Enquanto Harriet está fora, visitando sua irmã doente, seu marido Walter Craig (John Boles) aproveita a ausência para se divertir com o amigo Fergus Passmore (Thomas Mitchell). Harriet, no entanto, decide antecipar sua volta e retorna acompanhada da sobrinha, Ethel Landreth (Dorothy Wilson). Durante a viagem de trem, ela revela não acreditar no amor romântico e afirma ter se casado para manter sua independência e ter uma casa, deixando claro o modo calculado com que administra tanto o lar quanto as pessoas ao seu redor.

Ao chegar, Harriet retoma o controle absoluto da casa. Ao descobrir um bilhete com um número telefônico, ela tenta descobrir de quem se trata, até perceber que o número pertence a Fergus. No desenrolar da história, ocorre uma tragédia envolvendo Fergus e sua esposa, levando a polícia a suspeitar de Walter. Harriet mente para o detetive e tenta impedir o marido de se comunicar com outras pessoas, criando um ambiente de desconfiança e isolamento. Quando os investigadores concluem o caso, Walter finalmente conhece o caráter de sua esposa.

Como em outras obras de Dorothy Arzner, "Mulher sem Alma" lança um olhar crítico e empático sobre os papéis femininos tradicionais e suas consequências devastadoras. Harriet não controla apenas o ambiente doméstico; ela sente a necessidade de dominar todos ao seu redor, inclusive sua jovem e vulnerável sobrinha Ethel. O roteiro e a direção não tratam esse comportamento como mera vilania, mas como o produto de uma estrutura social que reduz a mulher à função de guardiã do lar. Outros personagens também evidenciam as tensões dessa dinâmica, como a tia Ellen Austen (Alma Kruger), que tenta alertar Walter sobre o comportamento controlador de Harriet.

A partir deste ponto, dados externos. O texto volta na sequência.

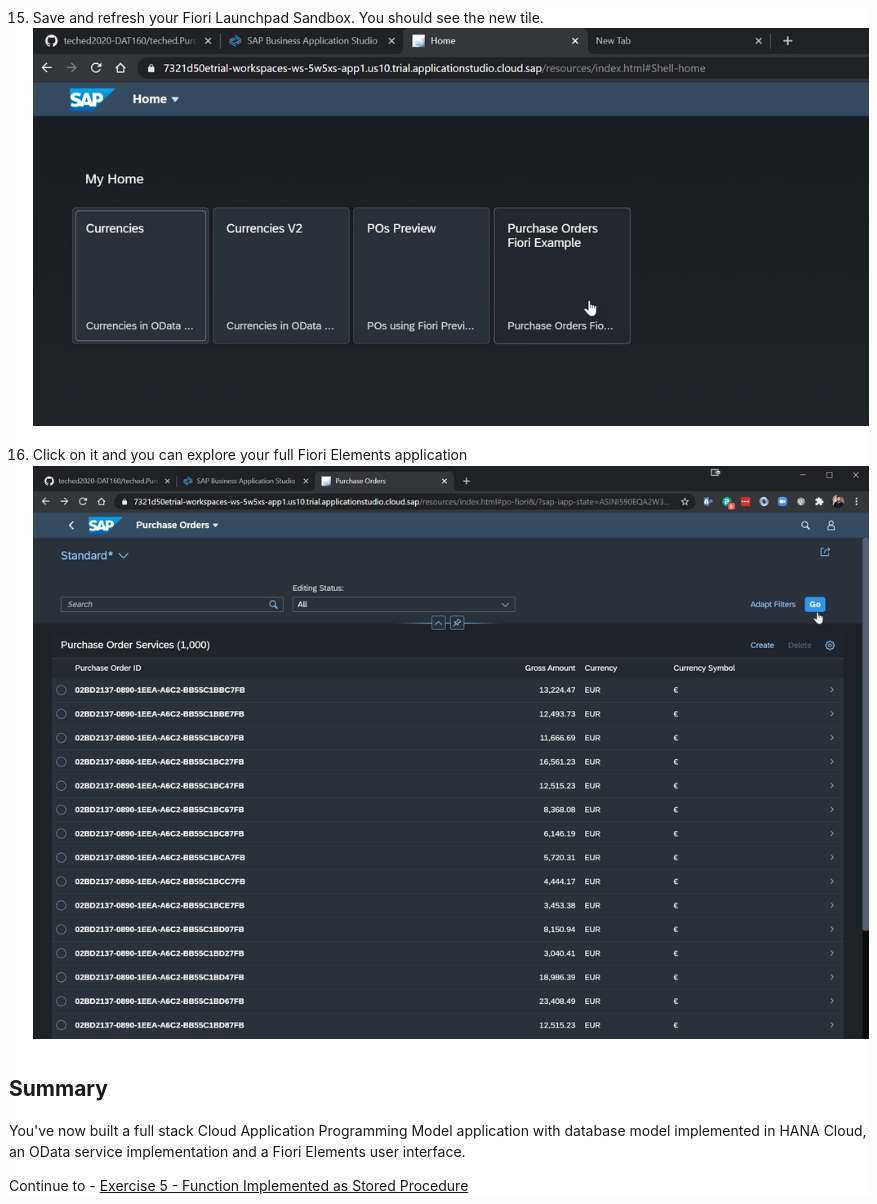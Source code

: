 15. Save and refresh your Fiori Launchpad Sandbox. You should see the new tile. </br>![New Tile](images/new_tile.png)

16. Click on it and you can explore your full Fiori Elements application </br>![Full Application](images/full_application.png)

## Summary

You've now built a full stack Cloud Application Programming Model application with database model implemented in HANA Cloud, an OData service implementation and a Fiori Elements user interface.

Continue to - [Exercise 5 - Function Implemented as Stored Procedure](../ex5/README.md)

O filme é baseado na peça homônima de George Kelly, escrita em 1925, vencedora do Prêmio Pulitzer. A história teve três versões no cinema: a primeira, muda, lançada em 1928 e atualmente considerada perdida; a segunda, dirigida por Dorothy Arzner em 1936; e a terceira, em 1950, com Joan Crawford no papel principal e o título original "Harriet Craig", lançado no Brasil como "A Dominadora". Embora com mudanças significativas no enredo, essa versão manteve a essência controladora de Harriet e acabou se tornando mais conhecida do grande público, ofuscando a adaptação de Arzner — que permanece como uma das mais afiadas e complexas leituras femininas de seu tempo.